In course 4 week 2 motivation for inception network, the lecture mentions that when you apply the max-pool on 28x28x192 input image, it end up with 28x28x32 output matrix. How can this be possible? I thought the max-pool will be apply on each channel of input independently, which means that the number of channels in the output matrix should be the same as the number of channels in the input matrix (192). Am i misunderstand the idea of max-pool? Or is it just a typo? Thank you in advance for clarifying this!
Great catch. You are correct in that max-pooling should not change the number of channels.
I think there was an omission in part of the video, see this post on stackoverflow. Basically there was still a 1x1 conv applied after max-pooling to reduce the number of channels.
I’ve checked over the original paper to verify that the answer on stackoverflow is indeed correct.
I believe this was clarified at 2:10 in the video.
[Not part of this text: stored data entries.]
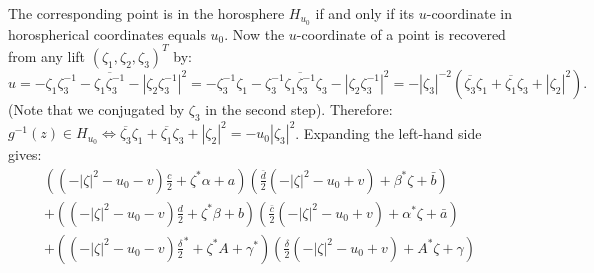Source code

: \documentclass{article}[12pt]
\begin{document}
The corresponding point is in the horosphere $H_{u_0}$ if and only if its $u$-coordinate in horospherical coordinates equals $u_0$. Now the $u$-coordinate of a point is recovered from any lift $(\zeta_1,\zeta_2,\zeta_3)^T$ by: 
$$u=-\zeta_1\zeta_3^{-1} - \overline{\zeta_1 \zeta_3^{-1}}- |\zeta_2 \zeta_3^{-1}|^2=-\zeta_3^{-1}\zeta_1 - \zeta_3^{-1}\overline{\zeta_1 \zeta_3^{-1}}\zeta_3 - |\zeta_2 \zeta_3^{-1}|^2=-|\zeta_3|^{-2}(\overline{\zeta_3}\zeta_1+ \overline{\zeta_1}\zeta_3 +|\zeta_2|^2).$$
(Note that we conjugated by $\zeta_3$ in the second step). Therefore: $g^{-1}(z) \in H_{u_0} \iff \overline{\zeta_3}\zeta_1+\overline{\zeta_1}\zeta_3 +|\zeta_2|^2 = -u_0 |\zeta_3|^2$. Expanding the left-hand side gives:
\begin{eqnarray*}
\left( (-|\zeta|^2-u_0-v) \frac{c}{2}+\zeta^*\alpha+a   \right) \left( \frac{\bar{d}}{2}(-|\zeta|^2-u_0+v)+\beta^*\zeta+\bar{b} \right)    \\
 + \left( (-|\zeta|^2-u_0-v)\frac{d}{2}+\zeta^*\beta+b \right) \left( \frac{\bar{c}}{2}(-|\zeta|^2-u_0+v)+\alpha^*\zeta+\bar{a}   \right)  \\
 +\left( (-|\zeta|^2-u_0-v) \frac{\delta}{2}^*+\zeta^*A+\gamma^* \right)\left( \frac{\delta}{2}(-|\zeta|^2-u_0+v)+A^*\zeta+\gamma \right) 
\end{eqnarray*}
\end{document}
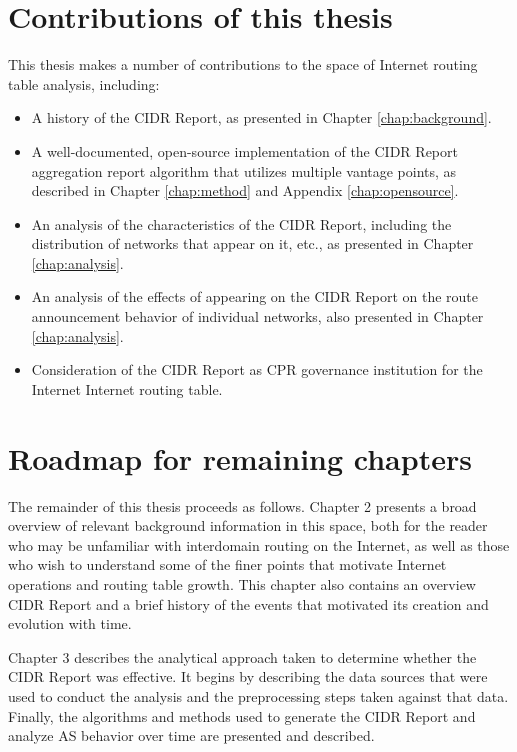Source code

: \section{Contributions of this thesis}

This thesis makes a number of contributions to the space of Internet routing table analysis, including:
\begin{itemize}
\item{A history of the CIDR Report, as presented in Chapter \ref{chap:background}.}
\item{A well-documented, open-source implementation of the CIDR Report aggregation report algorithm that utilizes multiple vantage points, as described in Chapter \ref{chap:method} and Appendix \ref{chap:opensource}.}
\item{An analysis of the characteristics of the CIDR Report, including the distribution of networks that appear on it, etc., as presented in Chapter \ref{chap:analysis}.}
\item{An analysis of the effects of appearing on the CIDR Report on the route announcement behavior of individual networks, also presented in Chapter \ref{chap:analysis}.}
\item{Consideration of the CIDR Report as CPR governance institution for the Internet Internet routing table.}
\end{itemize}

\section{Roadmap for remaining chapters}

The remainder of this thesis proceeds as follows. Chapter 2 presents a broad overview of relevant background information in this space, both for the reader who may be unfamiliar with interdomain routing on the Internet, as well as those who wish to understand some of the finer points that motivate Internet operations and routing table growth. This chapter also contains an overview CIDR Report and a brief history of the events that motivated its creation and evolution with time. 

Chapter 3 describes the analytical approach taken to determine whether the CIDR Report was effective. It begins by describing the data sources that were used to conduct the analysis and the preprocessing steps taken against that data. Finally, the algorithms and methods used to generate the CIDR Report and analyze AS behavior over time are presented and described. 

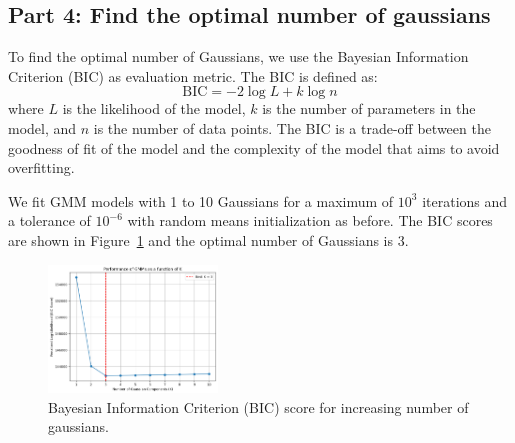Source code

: \documentclass[a4paper]{article}
\begin{document}
\subsection*{Part 4: Find the optimal number of gaussians}

To find the optimal number of Gaussians, we use the Bayesian Information Criterion (BIC) as evaluation metric. The BIC is defined as:
\begin{equation}
  \text{BIC} = -2\log L + k\log n
\end{equation}
where $L$ is the likelihood of the model, $k$ is the number of parameters in the model, and $n$ is the number of data points.
The BIC is a trade-off between the goodness of fit of the model and the complexity of the model that aims to avoid overfitting.

We fit GMM models with 1 to 10 Gaussians for a maximum of $10^3$ iterations and a tolerance of $10^{-6}$ with random means initialization as before.
The BIC scores are shown in Figure~\ref{fig:gmm-eval} and the optimal number of Gaussians is 3.

\begin{figure}[htbp]
  \centering
  \includegraphics[width=0.4\textwidth]{images/gmms-eval.png}\caption{
    Bayesian Information Criterion (BIC) score for increasing number of gaussians.
  }\label{fig:gmm-eval}
\end{figure}
\end{document}
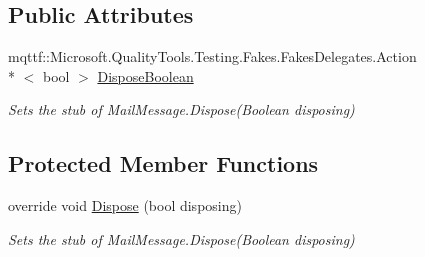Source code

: \subsection*{Public Attributes}
\begin{DoxyCompactItemize}
\item 
mqttf\-::\-Microsoft.\-Quality\-Tools.\-Testing.\-Fakes.\-Fakes\-Delegates.\-Action\\*
$<$ bool $>$ \hyperlink{class_system_1_1_net_1_1_mail_1_1_fakes_1_1_stub_mail_message_ab6f6779cb65d8608bc79f2cd2eec1466}{Dispose\-Boolean}
\begin{DoxyCompactList}\small\item\em Sets the stub of Mail\-Message.\-Dispose(\-Boolean disposing)\end{DoxyCompactList}\end{DoxyCompactItemize}
\subsection*{Protected Member Functions}
\begin{DoxyCompactItemize}
\item 
override void \hyperlink{class_system_1_1_net_1_1_mail_1_1_fakes_1_1_stub_mail_message_a8357e9abd21439742c8eeed299e1e4bd}{Dispose} (bool disposing)
\begin{DoxyCompactList}\small\item\em Sets the stub of Mail\-Message.\-Dispose(\-Boolean disposing)\end{DoxyCompactList}\end{DoxyCompactItemize}
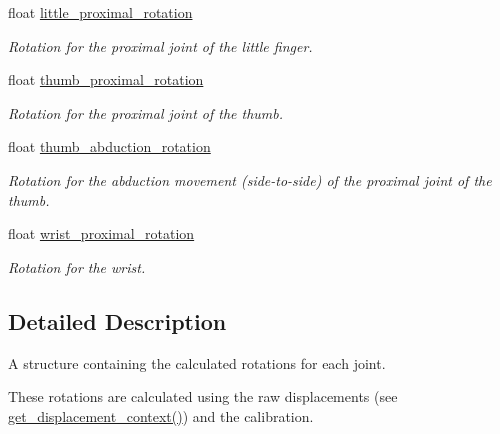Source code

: \begin{DoxyCompactItemize}
float \hyperlink{struct_rotation_context_a869372b9af3b26e0239a12d4e6329ed3}{little\+\_\+proximal\+\_\+rotation}
\begin{DoxyCompactList}\small\item\em Rotation for the proximal joint of the little finger. \end{DoxyCompactList}\item 
\mbox{\label{struct_rotation_context_a821637ce6e1cf577c19e1553eaa011ef}} 
float \hyperlink{struct_rotation_context_a821637ce6e1cf577c19e1553eaa011ef}{thumb\+\_\+proximal\+\_\+rotation}
\begin{DoxyCompactList}\small\item\em Rotation for the proximal joint of the thumb. \end{DoxyCompactList}\item 
\mbox{\label{struct_rotation_context_a5a5776cc64bcafc497b7ad1d5bb1a087}} 
float \hyperlink{struct_rotation_context_a5a5776cc64bcafc497b7ad1d5bb1a087}{thumb\+\_\+abduction\+\_\+rotation}
\begin{DoxyCompactList}\small\item\em Rotation for the abduction movement (side-\/to-\/side) of the proximal joint of the thumb. \end{DoxyCompactList}\item 
\mbox{\label{struct_rotation_context_a3bd5cfd0ae94e5e84d5d3a2c5ebb6410}} 
float \hyperlink{struct_rotation_context_a3bd5cfd0ae94e5e84d5d3a2c5ebb6410}{wrist\+\_\+proximal\+\_\+rotation}
\begin{DoxyCompactList}\small\item\em Rotation for the wrist. \end{DoxyCompactList}\end{DoxyCompactItemize}


\subsection{Detailed Description}
A structure containing the calculated rotations for each joint. 

These rotations are calculated using the raw displacements (see {\ttfamily \hyperlink{group__displacement_access_ga26563f1c104bd9a0d80ab8c0afd1e8bd}{get\+\_\+displacement\+\_\+context()}}) and the calibration. 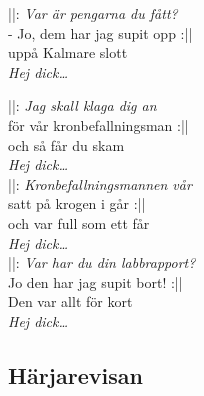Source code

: \noindent ||: \textit{Var är pengarna du fått?}\\
\noindent - Jo, dem har jag supit opp :||\\
\noindent uppå Kalmare slott\\
\noindent \textit{Hej dick…}\\


\newpage

\noindent ||: \textit{Jag skall klaga dig an}\\
\noindent för vår kronbefallningsman :||\\
\noindent och så får du skam\\
\noindent \textit{Hej dick…}\\

\noindent ||: \textit{Kronbefallningsmannen vår}\\
\noindent satt på krogen i går :||\\
\noindent och var full som ett får\\
\noindent \textit{Hej dick…}\\

\noindent ||: \textit{Var har du din labbrapport?}\\
\noindent Jo den har jag supit bort! :||\\
\noindent Den var allt för kort\\
\noindent \textit{Hej dick…}\\


\newpage

\subsection*{Härjarevisan} 

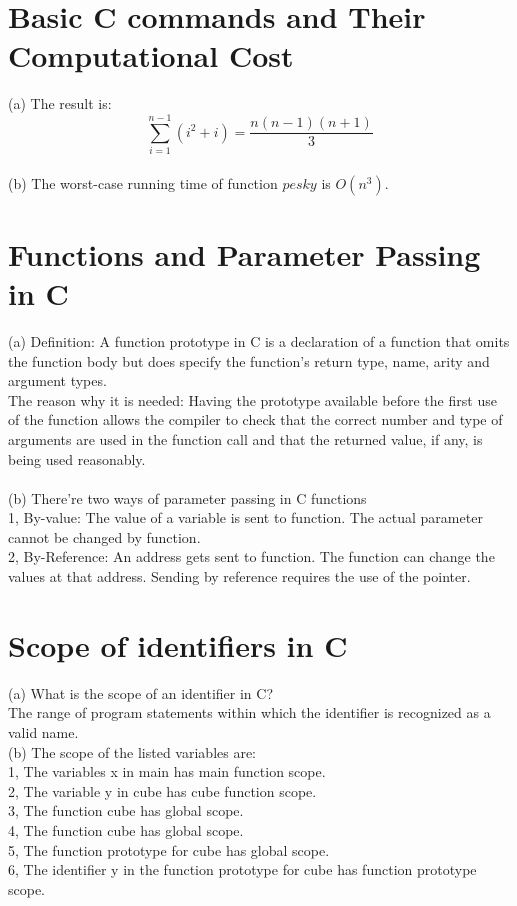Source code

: \documentclass[11pt]{article}
\begin{document}
\section{Basic C commands and Their Computational Cost}
(a) The result is:\\
\begin{equation*}
\sum_{i=1}^{n-1}(i^2+i)=\frac{n(n-1)(n+1)}{3}
\end{equation*}
\\
(b) The worst-case running time of function $pesky$ is $O(n^3)$.

\section{Functions and Parameter Passing in C}
(a) Definition: A function prototype in C is a declaration of a function that omits the function body but does specify the function's return type, name, arity and argument types.\\
The reason why it is needed:
Having the prototype available before the first use of the function allows the compiler to check that the correct number and type of arguments are used in the function call and that the returned value, if any, is being used reasonably.\\
\\
(b) There're two ways of parameter passing in C functions\\
1, By-value: The value of a variable is sent to function. The actual parameter cannot be changed by function.\\
2, By-Reference: An address gets sent to function. The function can change the values at that address. Sending by reference requires the use of the pointer.\\

\section{Scope of identifiers in C}
(a) What is the scope of an identifier in C?\\
The range of program statements within which the identifier is recognized as a valid name.\\
(b) The scope of the listed variables are:\\
1, The variables x in main has main function scope.\\
2, The variable y in cube has cube function scope.\\
3, The function cube has global scope.\\
4, The function cube has global scope.\\
5, The function prototype for cube has global scope.\\
6, The identifier y in the function prototype for cube has function prototype scope.\\
\end{document}
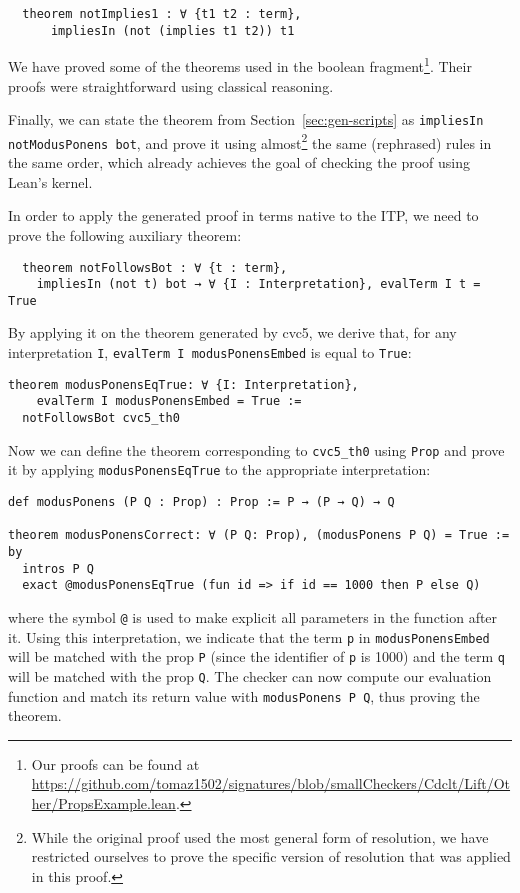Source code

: \begin{verbatim}
  theorem notImplies1 : ∀ {t1 t2 : term},
      impliesIn (not (implies t1 t2)) t1
\end{verbatim}

We have proved some of the theorems used in the boolean fragment\footnote{Our proofs can be found at \url{https://github.com/tomaz1502/signatures/blob/smallCheckers/Cdclt/Lift/Other/PropsExample.lean}.}. Their proofs
were straightforward using classical reasoning.

Finally, we can state the theorem from Section~\ref{sec:gen-scripts} as
\texttt{impliesIn notModusPonens bot}, and prove it using almost\footnote{While the original proof used the most general form of resolution, we have restricted ourselves to prove the specific version of resolution that was applied in this proof.} the same
(rephrased) rules in the same order, which already achieves the goal
of checking the proof using Lean's kernel.

In order to apply the generated proof in terms native to the ITP, we need
to prove the following auxiliary theorem:

\begin{verbatim}
  theorem notFollowsBot : ∀ {t : term},
    impliesIn (not t) bot → ∀ {I : Interpretation}, evalTerm I t = True
\end{verbatim}

By applying it on the theorem generated by cvc5, we derive that, for any
interpretation \texttt{I}, \texttt{evalTerm I modusPonensEmbed} is equal
to \texttt{True}:

\begin{verbatim}
theorem modusPonensEqTrue: ∀ {I: Interpretation},
    evalTerm I modusPonensEmbed = True :=
  notFollowsBot cvc5_th0
\end{verbatim}

Now we can define the theorem corresponding to \texttt{cvc5\_th0} using
\texttt{Prop} and prove it by applying \texttt{modusPonensEqTrue} to
the appropriate interpretation:

\begin{verbatim}
def modusPonens (P Q : Prop) : Prop := P → (P → Q) → Q

theorem modusPonensCorrect: ∀ (P Q: Prop), (modusPonens P Q) = True := by
  intros P Q
  exact @modusPonensEqTrue (fun id => if id == 1000 then P else Q)
\end{verbatim}
where the symbol \texttt{@} is used to make explicit all parameters
in the function after it. Using this interpretation, we indicate
that the term \texttt{p} in \texttt{modusPonensEmbed}
will be matched with the prop \texttt{P} (since the identifier of \texttt{p}
is 1000) and the term \texttt{q} will be matched with the prop \texttt{Q}.
The checker can now compute our evaluation function and
match its return value with \texttt{modusPonens P Q}, thus proving the theorem.

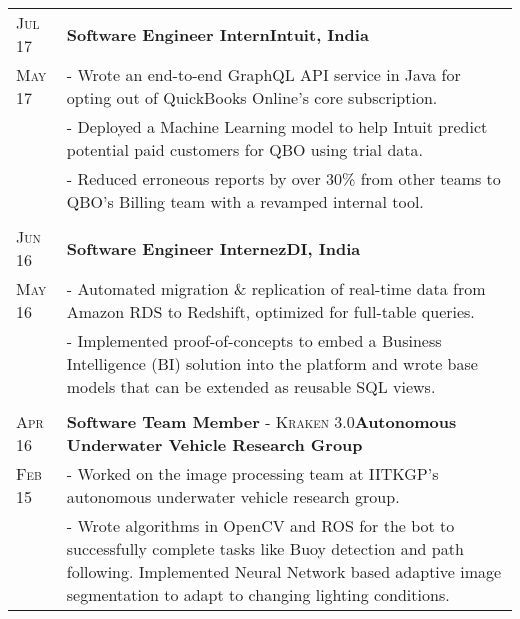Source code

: \documentclass[a4paper,10pt]{extarticle} %
\begin{document}
\begin{tabularx}{\linewidth}{ l | X }

\textsc{Jul 17} & \textbf{Software Engineer Intern}\hfill\textbf{Intuit, India}\\
\textsc{May 17}& {- Wrote an end-to-end GraphQL API service in Java for opting out of QuickBooks Online's core subscription.}\\
& {- Deployed a Machine Learning model to help Intuit predict potential paid customers for QBO using trial data.}\\
& {- Reduced erroneous reports by over 30\% from other teams to QBO's Billing team with a revamped internal tool.}\\
\multicolumn{2}{c}{} \\

\textsc{Jun 16} & \textbf{Software Engineer Intern}\hfill\textbf{ezDI, India}\\
\textsc{May 16}& {- Automated migration \& replication of real-time data from Amazon RDS to Redshift, optimized for full-table queries.}\\
& {- Implemented proof-of-concepts to embed a Business Intelligence (BI) solution into the platform and wrote base models that can be extended as reusable SQL views.}\\
\multicolumn{2}{c}{} \\

\textsc{Apr 16} & \textbf{Software Team Member} \textsc{- Kraken 3.0}\hfill\textbf{Autonomous Underwater Vehicle Research Group}\\
\textsc{Feb 15} & {- Worked on the image processing team at IITKGP's autonomous underwater vehicle research group.}\\
& {- Wrote algorithms in OpenCV and ROS for the bot to successfully complete tasks like Buoy detection and path following. Implemented Neural Network based adaptive image segmentation to adapt to changing lighting conditions.}
\end{tabularx}


\end{document}
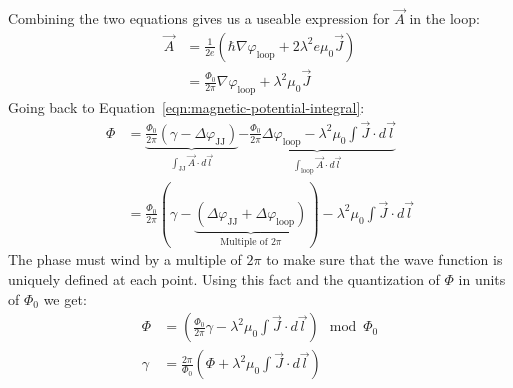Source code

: Combining the two equations gives us a useable expression for $\vec{A}$ in the loop:
\begin{align}
	\vec{A} &= \frac{1}{2e}\left(\hbar \nabla \varphi_{\text{loop}} + 2\lambda^2e\mu_0\vec{J} \right) \nonumber \\
	&= \frac{\Phi_0}{2\pi} \nabla \varphi_{\text{loop}} + \lambda^2\mu_0\vec{J}
\end{align}
Going back to Equation~\ref{eqn:magnetic-potential-integral}:
\begin{align}
	\Phi &= \underbrace{\frac{\Phi_0}{2\pi} \left(\gamma - \Delta\varphi_{\text{JJ}}\right)}_{\int_{\text{JJ}}\vec{A} \cdot d\vec{l}} \underbrace{- \frac{\Phi_0}{2\pi}\Delta \varphi_{\text{loop}} - \lambda^2\mu_0 \int \vec{J}\cdot d \vec{l}}_{\int_{\text{loop}}\vec{A}\cdot d\vec{l}} \nonumber \\
	&= \frac{\Phi_0}{2\pi} \left(\gamma - \underbrace{\left(\Delta\varphi_{\text{JJ}} + \Delta\varphi_{\text{loop}}\right)}_{\text{Multiple of } 2\pi} \right) - \lambda^2\mu_0 \int \vec{J}\cdot d \vec{l}
\end{align}
The phase must wind by a multiple of $2\pi$ to make sure that the wave function is uniquely defined at each point. Using this fact and the quantization of $\Phi$ in units of $\Phi_0$ we get:
\begin{align}
	\Phi &= \left(\frac{\Phi_0}{2\pi}\gamma - \lambda^2\mu_0 \int \vec{J}\cdot d \vec{l} \right) \mod \Phi_0 \\ 
	\gamma &= \frac{2\pi}{\Phi_0}\left(\Phi + \lambda^2\mu_0 \int \vec{J}\cdot d \vec{l} \right)
\end{align}

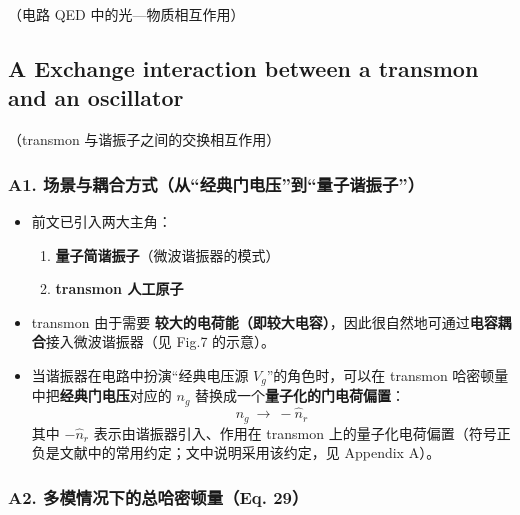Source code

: \documentclass[12pt,a4paper,oneside]{ctexbook}
\providecommand{\tightlist}{%
  \setlength{\itemsep}{0pt}\setlength{\parskip}{0pt}}
\begin{document}
（电路 QED 中的光---物质相互作用）


\subsection{A Exchange interaction between a
transmon and an
oscillator}
（transmon 与谐振子之间的交换相互作用）

\subsubsection{\texorpdfstring{\textbf{A1.
场景与耦合方式（从``经典门电压''到``量子谐振子''）}}{A1. 场景与耦合方式（从``经典门电压''到``量子谐振子''）}}\label{a1.-ux573aux666fux4e0eux8026ux5408ux65b9ux5f0fux4eceux7ecfux5178ux95e8ux7535ux538bux5230ux91cfux5b50ux8c10ux632fux5b50}

\begin{itemize}
\tightlist
\item
  前文已引入两大主角：

  \begin{enumerate}
  \def\labelenumi{\arabic{enumi})}
  \tightlist
  \item
    \textbf{量子简谐振子}（微波谐振器的模式）
  \item
    \textbf{transmon 人工原子}
  \end{enumerate}
\item
  transmon 由于需要
  \textbf{较大的电荷能（即较大电容）}，因此很自然地可通过\textbf{电容耦合}接入微波谐振器（见
  Fig.7 的示意）。
\item
  当谐振器在电路中扮演``经典电压源 \(V_g\)''的角色时，可以在 transmon
  哈密顿量中把\textbf{经典门电压}对应的 \textbf{\(n_g\)}
  替换成一个\textbf{量子化的门电荷偏置}： \[
  n_g \ \rightarrow\ -\hat n_r
  \] 其中 \(-\hat n_r\) 表示由谐振器引入、作用在 transmon
  上的量子化电荷偏置（符号正负是文献中的常用约定；文中说明采用该约定，见
  Appendix A）。
\end{itemize}

\subsubsection{\texorpdfstring{\textbf{A2. 多模情况下的总哈密顿量（Eq.
29）}}{A2. 多模情况下的总哈密顿量（Eq. 29）}}\label{a2.-ux591aux6a21ux60c5ux51b5ux4e0bux7684ux603bux54c8ux5bc6ux987fux91cfeq.-29}
\end{document}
And also have in my notes… We need to use padding to match dimensions.
Either of these seems to work using formula (((n+2p-f)/s) + 1) :
- n=28, p=0, f=1, s=1, nc= 32 → 28 x 28 x 32
- n=28, p=1, f=3, s=1, nc=32 → 28 x 28 x 32
Keeping in mind that the filter itself is actually f x f x 192 max-pool
So even if the max-pool filter is 1x1 we’re finding max across the 192 dimension. This filter effectively reduces to 28 x 28 x 1
Hello @ngkhatu,
Padding is for matching the spatial dimensions, whereas the OP was questioning for the channel dimension. Also, max-pooling only reduces the spatial dimensions, but not the channel dimension.
I think @hackyon’s findings can explain the change in the channel dimension.
Cheers,
Raymond